Sri Lanka's new budget continues the fiscal consolidation, but there are risks that revenue targets are not met while higher expenditure may revive inflation in the island nation, Moody's Investors Service said.
The Moody's report, on 11 February, highlighted the lack of future debt trajectory in the budget statement despite the country having a huge debt burden, much higher than its same-rated peers.
The new Sri Lankan government revised the previous government's budget for 2015 on 29 January with lower fiscal deficit target and higher public expenditure.
The new President Maithripala Sirisena's fiscal deficit target is 4.5% compared to former President Mahinda Rajapaksa's 4.6%. Expenditures will increase 10.4% year-on-year in 2015 led by higher spending on healthcare, education, public sector salaries and pensions.
Moody's said the new target could be at risk given the current trend of revenues. "Although revenues have been declining as a percentage of GDP since 2006 -- with the exception of a slight increase in 2011 -- the budget assumes they will rise 14.1% year-on-year, and will be 14.3% of GDP in 2015, from 14.4% of GDP estimated in 2014."
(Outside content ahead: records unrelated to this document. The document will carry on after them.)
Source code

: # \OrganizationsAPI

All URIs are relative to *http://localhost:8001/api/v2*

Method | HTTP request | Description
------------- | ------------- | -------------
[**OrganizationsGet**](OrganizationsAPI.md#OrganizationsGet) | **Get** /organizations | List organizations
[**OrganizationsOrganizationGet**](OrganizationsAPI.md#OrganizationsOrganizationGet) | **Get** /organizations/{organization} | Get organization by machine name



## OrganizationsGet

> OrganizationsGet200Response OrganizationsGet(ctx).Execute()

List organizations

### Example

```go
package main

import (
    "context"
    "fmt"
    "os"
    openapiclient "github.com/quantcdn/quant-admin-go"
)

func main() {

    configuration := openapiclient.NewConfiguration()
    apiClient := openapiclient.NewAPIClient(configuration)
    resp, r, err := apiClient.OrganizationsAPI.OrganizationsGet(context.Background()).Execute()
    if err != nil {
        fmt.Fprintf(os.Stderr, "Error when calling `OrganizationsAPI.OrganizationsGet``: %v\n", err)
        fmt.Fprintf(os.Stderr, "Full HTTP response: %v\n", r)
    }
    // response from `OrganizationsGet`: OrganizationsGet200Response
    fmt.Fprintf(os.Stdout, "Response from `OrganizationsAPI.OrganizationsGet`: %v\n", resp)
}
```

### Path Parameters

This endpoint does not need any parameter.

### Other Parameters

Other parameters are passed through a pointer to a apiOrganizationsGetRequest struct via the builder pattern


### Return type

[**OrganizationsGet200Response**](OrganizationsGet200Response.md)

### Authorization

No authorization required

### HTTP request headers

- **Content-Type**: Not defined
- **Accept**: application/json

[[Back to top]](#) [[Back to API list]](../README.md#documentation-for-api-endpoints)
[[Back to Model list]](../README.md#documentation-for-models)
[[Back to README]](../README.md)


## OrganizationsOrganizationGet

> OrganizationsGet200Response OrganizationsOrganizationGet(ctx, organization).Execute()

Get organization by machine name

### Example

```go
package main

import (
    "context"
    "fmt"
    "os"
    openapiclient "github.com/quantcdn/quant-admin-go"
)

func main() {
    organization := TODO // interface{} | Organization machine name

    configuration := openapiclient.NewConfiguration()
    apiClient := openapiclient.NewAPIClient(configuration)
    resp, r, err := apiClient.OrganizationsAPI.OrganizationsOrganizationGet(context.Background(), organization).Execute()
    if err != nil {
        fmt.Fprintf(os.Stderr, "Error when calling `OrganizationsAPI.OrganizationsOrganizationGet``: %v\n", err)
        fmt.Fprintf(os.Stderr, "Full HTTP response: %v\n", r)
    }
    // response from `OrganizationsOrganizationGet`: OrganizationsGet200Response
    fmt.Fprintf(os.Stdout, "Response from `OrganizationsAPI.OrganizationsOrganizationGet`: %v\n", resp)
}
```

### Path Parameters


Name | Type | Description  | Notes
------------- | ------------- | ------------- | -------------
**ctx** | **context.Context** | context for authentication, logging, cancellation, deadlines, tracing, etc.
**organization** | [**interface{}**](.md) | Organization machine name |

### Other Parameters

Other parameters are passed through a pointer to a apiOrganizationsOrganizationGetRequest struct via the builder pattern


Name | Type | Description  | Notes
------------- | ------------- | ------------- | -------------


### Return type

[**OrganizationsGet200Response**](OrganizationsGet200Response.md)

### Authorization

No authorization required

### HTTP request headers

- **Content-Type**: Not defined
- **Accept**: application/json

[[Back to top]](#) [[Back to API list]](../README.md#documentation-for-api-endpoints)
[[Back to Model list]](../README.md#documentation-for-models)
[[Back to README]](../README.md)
A reduction in fuel prices, and lower taxes on essential food items will further add to the fiscal deficit, Moody's said.
The rating agency also highlighted the downside risks to future investment stemming from higher taxes. "Budget proposals also impose additional levies on the Sri Lankan casino industry. These increases in taxes could deter future investment," it said.
Revenue targets are contingent on a 25% 'Super Gain Tax' on corporations or individuals earning above LKR2000mn ($14.8mn), which is expected to generate LKR50bn ($370mn), or two-thirds of total collections, Moody's noted.
Given that public sector employees make up 15% of the work force, the 47% increase in nominal wages will boost consumption, thus supporting growth, but the evolution of the country's debt trajectory remains uncertain, Moody's said.
"In 2014, Sri Lanka's debt burden stood at 74.4% of GDP, marking a reduction from 78.3% the previous year, but still significantly above the median of 44.8% estimated for B-rated sovereigns. It is a key constraint on Sri Lanka's credit rating."
"The budget statement outlines contingent liabilities stemming from government-guaranteed debt, which would add 14.5% to the debt/GDP ratio. However, it is silent on the future debt trajectory, which was originally projected to moderate to 63% by 2017."